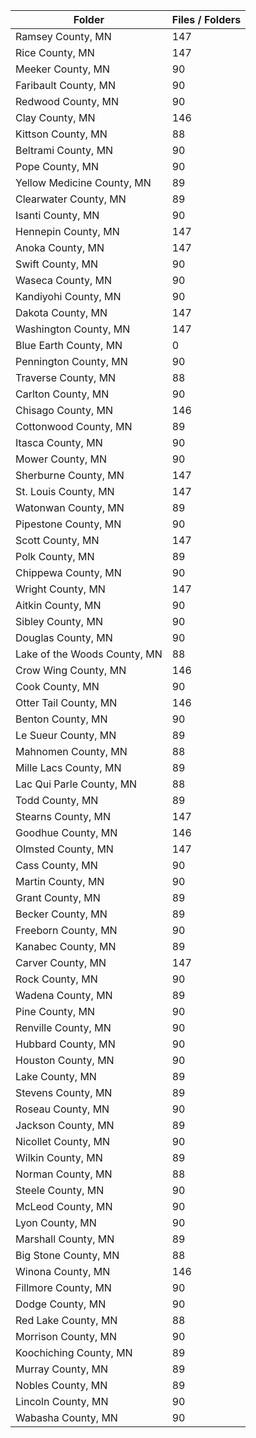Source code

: | Folder                       |   Files / Folders |
|------------------------------|-------------------|
| Ramsey County, MN            |               147 |
| Rice County, MN              |               147 |
| Meeker County, MN            |                90 |
| Faribault County, MN         |                90 |
| Redwood County, MN           |                90 |
| Clay County, MN              |               146 |
| Kittson County, MN           |                88 |
| Beltrami County, MN          |                90 |
| Pope County, MN              |                90 |
| Yellow Medicine County, MN   |                89 |
| Clearwater County, MN        |                89 |
| Isanti County, MN            |                90 |
| Hennepin County, MN          |               147 |
| Anoka County, MN             |               147 |
| Swift County, MN             |                90 |
| Waseca County, MN            |                90 |
| Kandiyohi County, MN         |                90 |
| Dakota County, MN            |               147 |
| Washington County, MN        |               147 |
| Blue Earth County, MN        |                 0 |
| Pennington County, MN        |                90 |
| Traverse County, MN          |                88 |
| Carlton County, MN           |                90 |
| Chisago County, MN           |               146 |
| Cottonwood County, MN        |                89 |
| Itasca County, MN            |                90 |
| Mower County, MN             |                90 |
| Sherburne County, MN         |               147 |
| St. Louis County, MN         |               147 |
| Watonwan County, MN          |                89 |
| Pipestone County, MN         |                90 |
| Scott County, MN             |               147 |
| Polk County, MN              |                89 |
| Chippewa County, MN          |                90 |
| Wright County, MN            |               147 |
| Aitkin County, MN            |                90 |
| Sibley County, MN            |                90 |
| Douglas County, MN           |                90 |
| Lake of the Woods County, MN |                88 |
| Crow Wing County, MN         |               146 |
| Cook County, MN              |                90 |
| Otter Tail County, MN        |               146 |
| Benton County, MN            |                90 |
| Le Sueur County, MN          |                89 |
| Mahnomen County, MN          |                88 |
| Mille Lacs County, MN        |                89 |
| Lac Qui Parle County, MN     |                88 |
| Todd County, MN              |                89 |
| Stearns County, MN           |               147 |
| Goodhue County, MN           |               146 |
| Olmsted County, MN           |               147 |
| Cass County, MN              |                90 |
| Martin County, MN            |                90 |
| Grant County, MN             |                89 |
| Becker County, MN            |                89 |
| Freeborn County, MN          |                90 |
| Kanabec County, MN           |                89 |
| Carver County, MN            |               147 |
| Rock County, MN              |                90 |
| Wadena County, MN            |                89 |
| Pine County, MN              |                90 |
| Renville County, MN          |                90 |
| Hubbard County, MN           |                90 |
| Houston County, MN           |                90 |
| Lake County, MN              |                89 |
| Stevens County, MN           |                89 |
| Roseau County, MN            |                90 |
| Jackson County, MN           |                89 |
| Nicollet County, MN          |                90 |
| Wilkin County, MN            |                89 |
| Norman County, MN            |                88 |
| Steele County, MN            |                90 |
| McLeod County, MN            |                90 |
| Lyon County, MN              |                90 |
| Marshall County, MN          |                89 |
| Big Stone County, MN         |                88 |
| Winona County, MN            |               146 |
| Fillmore County, MN          |                90 |
| Dodge County, MN             |                90 |
| Red Lake County, MN          |                88 |
| Morrison County, MN          |                90 |
| Koochiching County, MN       |                89 |
| Murray County, MN            |                89 |
| Nobles County, MN            |                89 |
| Lincoln County, MN           |                90 |
| Wabasha County, MN           |                90 |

* _EXERCISE REQUIREMENTS_
Copy every line of the data word for word, omitting the images.

* _ANSWER TO THE PROBLEM_
Source code

: | Folder                       |   Files / Folders |
|------------------------------|-------------------|
| Ramsey County, MN            |               147 |
| Rice County, MN              |               147 |
| Meeker County, MN            |                90 |
| Faribault County, MN         |                90 |
| Redwood County, MN           |                90 |
| Clay County, MN              |               146 |
| Kittson County, MN           |                88 |
| Beltrami County, MN          |                90 |
| Pope County, MN              |                90 |
| Yellow Medicine County, MN   |                89 |
| Clearwater County, MN        |                89 |
| Isanti County, MN            |                90 |
| Hennepin County, MN          |               147 |
| Anoka County, MN             |               147 |
| Swift County, MN             |                90 |
| Waseca County, MN            |                90 |
| Kandiyohi County, MN         |                90 |
| Dakota County, MN            |               147 |
| Washington County, MN        |               147 |
| Blue Earth County, MN        |                 0 |
| Pennington County, MN        |                90 |
| Traverse County, MN          |                88 |
| Carlton County, MN           |                90 |
| Chisago County, MN           |               146 |
| Cottonwood County, MN        |                89 |
| Itasca County, MN            |                90 |
| Mower County, MN             |                90 |
| Sherburne County, MN         |               147 |
| St. Louis County, MN         |               147 |
| Watonwan County, MN          |                89 |
| Pipestone County, MN         |                90 |
| Scott County, MN             |               147 |
| Polk County, MN              |                89 |
| Chippewa County, MN          |                90 |
| Wright County, MN            |               147 |
| Aitkin County, MN            |                90 |
| Sibley County, MN            |                90 |
| Douglas County, MN           |                90 |
| Lake of the Woods County, MN |                88 |
| Crow Wing County, MN         |               146 |
| Cook County, MN              |                90 |
| Otter Tail County, MN        |               146 |
| Benton County, MN            |                90 |
| Le Sueur County, MN          |                89 |
| Mahnomen County, MN          |                88 |
| Mille Lacs County, MN        |                89 |
| Lac Qui Parle County, MN     |                88 |
| Todd County, MN              |                89 |
| Stearns County, MN           |               147 |
| Goodhue County, MN           |               146 |
| Olmsted County, MN           |               147 |
| Cass County, MN              |                90 |
| Martin County, MN            |                90 |
| Grant County, MN             |                89 |
| Becker County, MN            |                89 |
| Freeborn County, MN          |                90 |
| Kanabec County, MN           |                89 |
| Carver County, MN            |               147 |
| Rock County, MN              |                90 |
| Wadena County, MN            |                89 |
| Pine County, MN              |                90 |
| Renville County, MN          |                90 |
| Hubbard County, MN           |                90 |
| Houston County, MN           |                90 |
| Lake County, MN              |                89 |
| Stevens County, MN           |                89 |
| Roseau County, MN            |                90 |
| Jackson County, MN           |                89 |
| Nicollet County, MN          |                90 |
| Wilkin County, MN            |                89 |
| Norman County, MN            |                88 |
| Steele County, MN            |                90 |
| McLeod County, MN            |                90 |
| Lyon County, MN              |                90 |
| Marshall County, MN          |                89 |
| Big Stone County, MN         |                88 |
| Winona County, MN            |               146 |
| Fillmore County, MN          |                90 |
| Dodge County, MN             |                90 |
| Red Lake County, MN          |                88 |
| Morrison County, MN          |                90 |
| Koochiching County, MN       |                89 |
| Murray County, MN            |                89 |
| Nobles County, MN            |                89 |
| Lincoln County, MN           |                90 |
| Wabasha County, MN           |                90 |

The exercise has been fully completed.